-- Directions for this task --
Search the material below for the string "label" and list each line that holds it.
◇ ◇ ◇ ◇
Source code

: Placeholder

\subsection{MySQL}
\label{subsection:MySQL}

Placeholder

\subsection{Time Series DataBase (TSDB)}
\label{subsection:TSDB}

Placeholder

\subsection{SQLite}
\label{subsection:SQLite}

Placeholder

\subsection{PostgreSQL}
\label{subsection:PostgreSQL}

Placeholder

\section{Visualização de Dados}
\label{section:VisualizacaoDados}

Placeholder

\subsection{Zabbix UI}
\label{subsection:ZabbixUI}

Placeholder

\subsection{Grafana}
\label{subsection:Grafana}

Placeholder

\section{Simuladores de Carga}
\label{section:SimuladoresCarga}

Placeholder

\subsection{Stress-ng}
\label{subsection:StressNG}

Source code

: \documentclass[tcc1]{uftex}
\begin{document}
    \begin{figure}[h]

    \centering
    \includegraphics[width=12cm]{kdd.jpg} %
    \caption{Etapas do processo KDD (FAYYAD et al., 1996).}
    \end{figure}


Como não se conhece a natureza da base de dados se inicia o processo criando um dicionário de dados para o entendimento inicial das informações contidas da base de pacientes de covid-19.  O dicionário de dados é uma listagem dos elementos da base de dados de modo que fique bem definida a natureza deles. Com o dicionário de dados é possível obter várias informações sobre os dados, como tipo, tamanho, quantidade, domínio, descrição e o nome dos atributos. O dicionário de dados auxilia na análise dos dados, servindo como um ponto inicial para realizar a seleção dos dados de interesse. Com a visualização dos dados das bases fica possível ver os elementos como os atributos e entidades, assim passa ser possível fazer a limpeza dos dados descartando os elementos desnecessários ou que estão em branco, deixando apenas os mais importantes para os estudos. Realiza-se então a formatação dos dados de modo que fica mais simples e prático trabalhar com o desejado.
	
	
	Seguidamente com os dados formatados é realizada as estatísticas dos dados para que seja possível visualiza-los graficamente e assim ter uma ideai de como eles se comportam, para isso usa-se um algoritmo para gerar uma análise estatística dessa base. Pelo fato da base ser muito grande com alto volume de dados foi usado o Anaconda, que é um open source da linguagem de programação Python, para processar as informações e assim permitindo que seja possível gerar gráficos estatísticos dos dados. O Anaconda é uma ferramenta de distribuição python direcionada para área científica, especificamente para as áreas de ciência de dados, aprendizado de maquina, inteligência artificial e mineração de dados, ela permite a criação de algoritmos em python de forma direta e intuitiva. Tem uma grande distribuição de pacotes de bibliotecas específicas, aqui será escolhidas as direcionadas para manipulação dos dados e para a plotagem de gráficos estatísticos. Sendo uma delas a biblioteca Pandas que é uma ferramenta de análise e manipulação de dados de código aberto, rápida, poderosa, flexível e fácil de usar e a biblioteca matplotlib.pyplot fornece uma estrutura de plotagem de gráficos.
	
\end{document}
◇ ◇ ◇ ◇
-- Answer space --
\label{subsection:MySQL}
\label{subsection:TSDB}
\label{subsection:SQLite}
\label{subsection:PostgreSQL}
\label{section:VisualizacaoDados}
\label{subsection:ZabbixUI}
\label{subsection:Grafana}
\label{section:SimuladoresCarga}
\label{subsection:StressNG}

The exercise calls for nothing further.